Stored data
····················

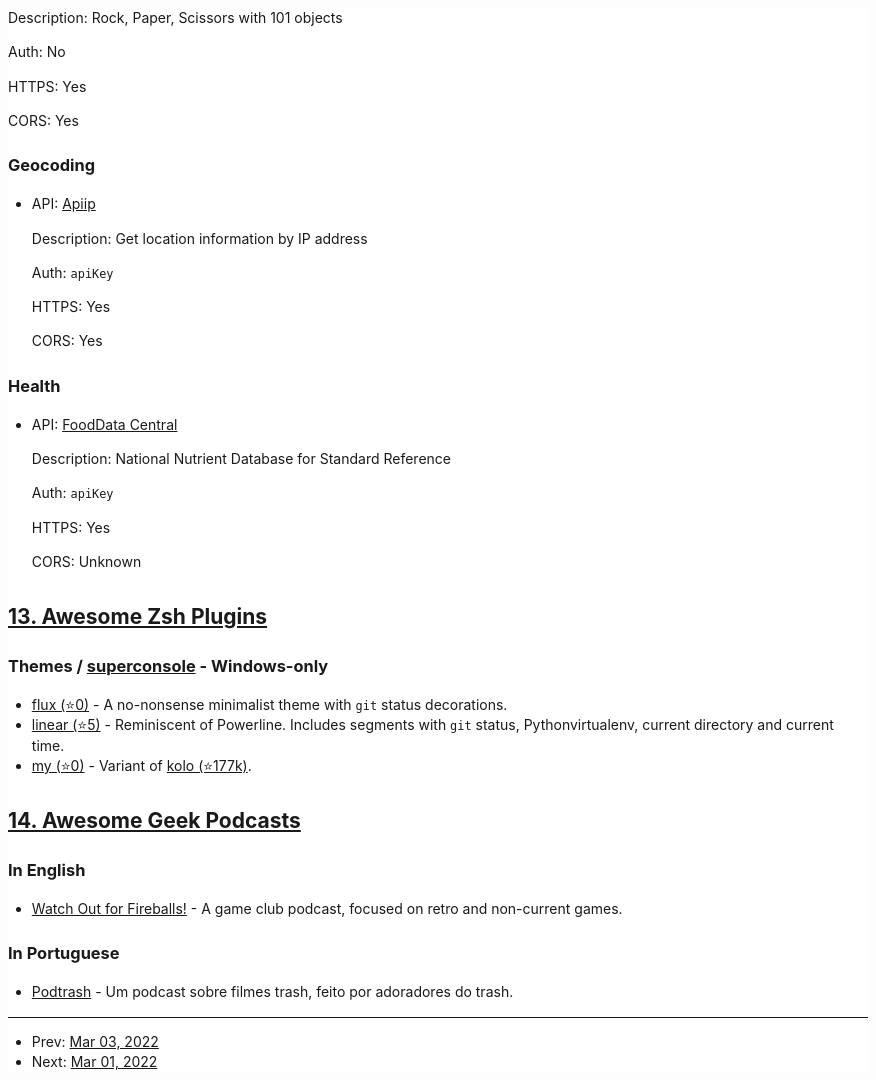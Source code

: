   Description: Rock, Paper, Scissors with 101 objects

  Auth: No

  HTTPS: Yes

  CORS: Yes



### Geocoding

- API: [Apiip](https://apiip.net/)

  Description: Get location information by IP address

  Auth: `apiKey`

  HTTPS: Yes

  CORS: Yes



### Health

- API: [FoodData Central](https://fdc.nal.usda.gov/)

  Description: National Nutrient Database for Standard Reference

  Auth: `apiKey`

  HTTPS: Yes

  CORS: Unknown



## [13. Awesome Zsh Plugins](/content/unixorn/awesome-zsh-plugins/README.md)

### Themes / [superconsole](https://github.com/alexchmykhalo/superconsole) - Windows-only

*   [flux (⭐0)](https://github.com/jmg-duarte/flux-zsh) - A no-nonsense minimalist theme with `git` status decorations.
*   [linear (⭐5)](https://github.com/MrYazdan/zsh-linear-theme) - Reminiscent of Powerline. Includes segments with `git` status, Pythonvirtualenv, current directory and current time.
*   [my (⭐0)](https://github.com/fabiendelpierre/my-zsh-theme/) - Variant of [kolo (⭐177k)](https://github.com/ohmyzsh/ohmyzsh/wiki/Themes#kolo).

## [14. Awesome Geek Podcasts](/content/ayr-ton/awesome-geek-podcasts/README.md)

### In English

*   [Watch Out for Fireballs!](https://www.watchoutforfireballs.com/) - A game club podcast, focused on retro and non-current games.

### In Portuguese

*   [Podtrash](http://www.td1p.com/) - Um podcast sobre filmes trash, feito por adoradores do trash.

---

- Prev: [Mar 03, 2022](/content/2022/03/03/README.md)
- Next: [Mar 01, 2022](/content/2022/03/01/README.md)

····················

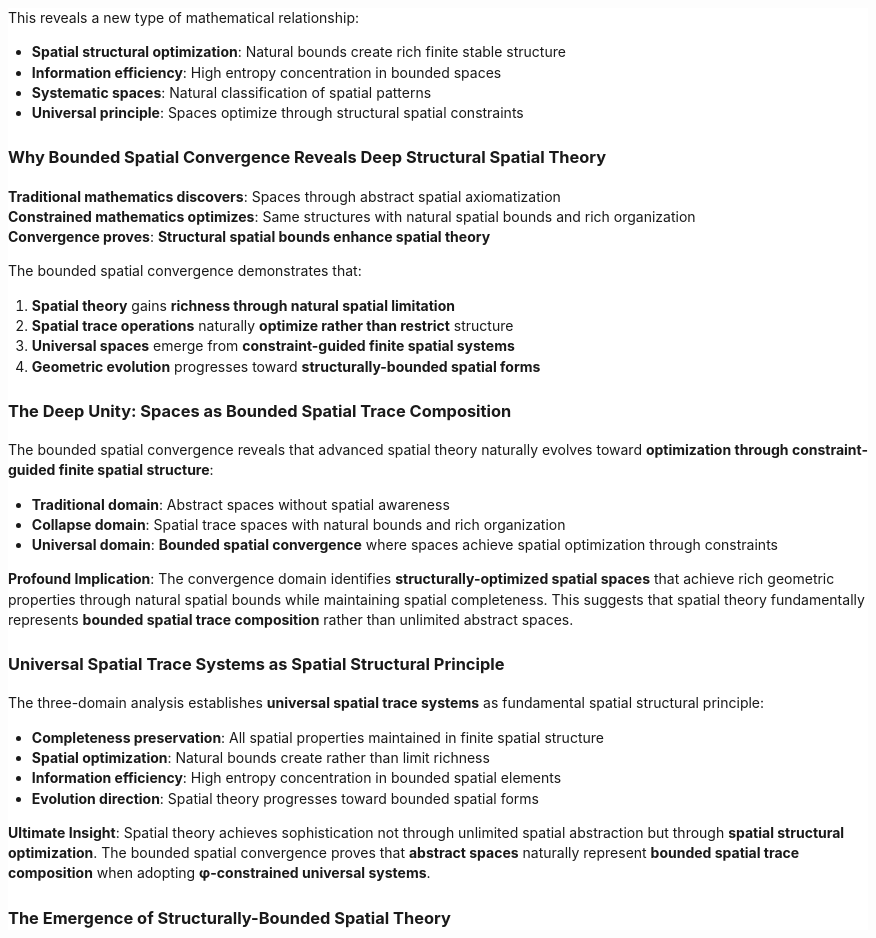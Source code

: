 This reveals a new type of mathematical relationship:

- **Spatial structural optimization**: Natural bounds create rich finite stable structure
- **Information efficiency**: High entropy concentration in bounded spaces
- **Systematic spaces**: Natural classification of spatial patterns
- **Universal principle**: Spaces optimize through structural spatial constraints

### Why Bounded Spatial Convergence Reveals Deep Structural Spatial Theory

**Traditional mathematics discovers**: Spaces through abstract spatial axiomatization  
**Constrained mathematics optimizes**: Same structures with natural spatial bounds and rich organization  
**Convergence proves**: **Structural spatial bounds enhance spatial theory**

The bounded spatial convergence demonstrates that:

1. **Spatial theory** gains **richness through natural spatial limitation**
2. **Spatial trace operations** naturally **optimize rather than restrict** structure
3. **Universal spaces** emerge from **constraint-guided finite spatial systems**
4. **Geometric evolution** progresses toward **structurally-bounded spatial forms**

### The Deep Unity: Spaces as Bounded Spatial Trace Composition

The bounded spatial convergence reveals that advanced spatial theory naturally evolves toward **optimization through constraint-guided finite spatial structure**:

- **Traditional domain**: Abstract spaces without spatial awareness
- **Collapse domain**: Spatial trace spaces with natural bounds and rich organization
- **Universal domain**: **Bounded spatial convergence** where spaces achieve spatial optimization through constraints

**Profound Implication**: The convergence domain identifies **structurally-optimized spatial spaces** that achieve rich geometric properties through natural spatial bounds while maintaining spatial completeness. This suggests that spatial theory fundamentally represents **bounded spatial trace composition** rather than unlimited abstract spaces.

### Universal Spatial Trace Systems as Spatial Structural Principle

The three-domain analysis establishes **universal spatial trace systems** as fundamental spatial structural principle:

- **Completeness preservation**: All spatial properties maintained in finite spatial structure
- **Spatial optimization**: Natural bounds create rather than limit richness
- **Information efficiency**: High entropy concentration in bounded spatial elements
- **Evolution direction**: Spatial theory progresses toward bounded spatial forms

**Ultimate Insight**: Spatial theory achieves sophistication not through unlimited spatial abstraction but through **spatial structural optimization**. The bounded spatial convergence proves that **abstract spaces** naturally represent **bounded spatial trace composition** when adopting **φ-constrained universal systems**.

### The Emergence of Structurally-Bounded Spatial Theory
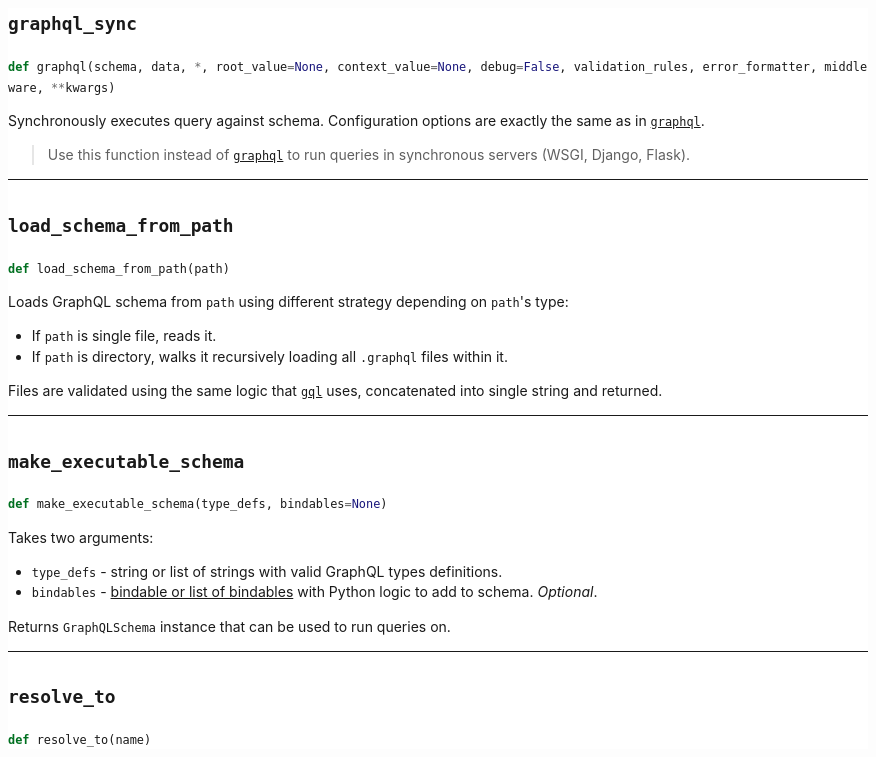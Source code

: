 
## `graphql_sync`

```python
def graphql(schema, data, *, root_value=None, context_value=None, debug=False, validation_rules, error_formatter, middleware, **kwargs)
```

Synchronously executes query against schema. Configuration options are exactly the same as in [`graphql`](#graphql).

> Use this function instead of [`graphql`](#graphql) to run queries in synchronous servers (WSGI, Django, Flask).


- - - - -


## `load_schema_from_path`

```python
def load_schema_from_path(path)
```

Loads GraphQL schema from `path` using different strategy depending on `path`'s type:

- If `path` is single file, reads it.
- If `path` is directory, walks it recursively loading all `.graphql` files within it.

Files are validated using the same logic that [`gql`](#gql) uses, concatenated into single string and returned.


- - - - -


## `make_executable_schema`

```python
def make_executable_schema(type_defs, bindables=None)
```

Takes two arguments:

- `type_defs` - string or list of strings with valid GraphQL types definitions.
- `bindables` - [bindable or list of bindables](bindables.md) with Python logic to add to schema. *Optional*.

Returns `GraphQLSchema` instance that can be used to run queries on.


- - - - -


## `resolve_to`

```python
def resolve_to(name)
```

····················

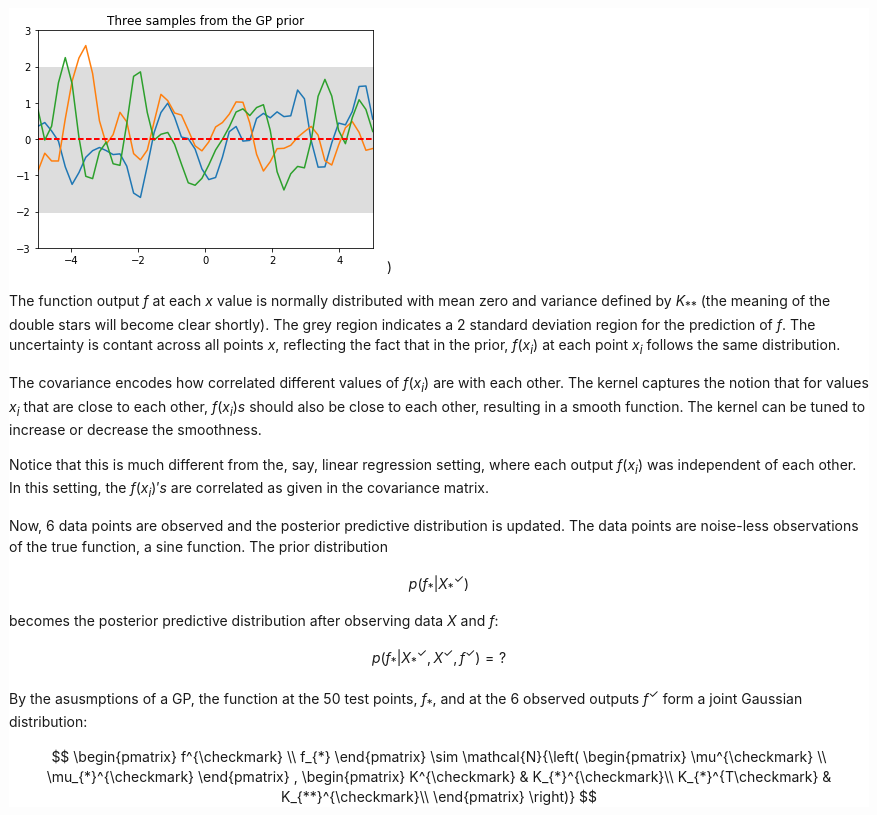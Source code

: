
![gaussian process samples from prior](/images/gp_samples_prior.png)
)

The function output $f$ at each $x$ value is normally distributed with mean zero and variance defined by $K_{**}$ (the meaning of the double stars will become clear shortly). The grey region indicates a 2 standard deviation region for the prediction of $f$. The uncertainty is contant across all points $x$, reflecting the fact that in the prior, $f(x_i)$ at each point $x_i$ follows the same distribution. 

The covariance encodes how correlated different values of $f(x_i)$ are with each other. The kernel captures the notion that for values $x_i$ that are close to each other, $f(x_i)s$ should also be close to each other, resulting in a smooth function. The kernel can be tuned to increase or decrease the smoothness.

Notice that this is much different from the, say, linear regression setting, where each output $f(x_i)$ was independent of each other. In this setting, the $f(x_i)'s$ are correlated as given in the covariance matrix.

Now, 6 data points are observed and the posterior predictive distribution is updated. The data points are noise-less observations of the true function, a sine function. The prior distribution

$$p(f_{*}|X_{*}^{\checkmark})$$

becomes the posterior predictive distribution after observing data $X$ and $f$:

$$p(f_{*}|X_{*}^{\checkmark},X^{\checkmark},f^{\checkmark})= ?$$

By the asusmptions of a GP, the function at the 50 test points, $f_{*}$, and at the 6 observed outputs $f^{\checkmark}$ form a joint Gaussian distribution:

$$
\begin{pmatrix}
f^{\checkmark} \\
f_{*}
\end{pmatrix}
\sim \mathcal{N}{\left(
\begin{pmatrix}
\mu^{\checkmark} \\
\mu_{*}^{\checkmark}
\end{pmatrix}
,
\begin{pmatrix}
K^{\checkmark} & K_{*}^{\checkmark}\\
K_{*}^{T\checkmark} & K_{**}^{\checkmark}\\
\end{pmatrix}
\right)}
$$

····················

> [Problem to solve]:
Your task is to list each line of the records with the word "forms".

> [Task response]:
4. **Geometric evolution** progresses toward **structurally-bounded spatial forms**
- **Evolution direction**: Spatial theory progresses toward bounded spatial forms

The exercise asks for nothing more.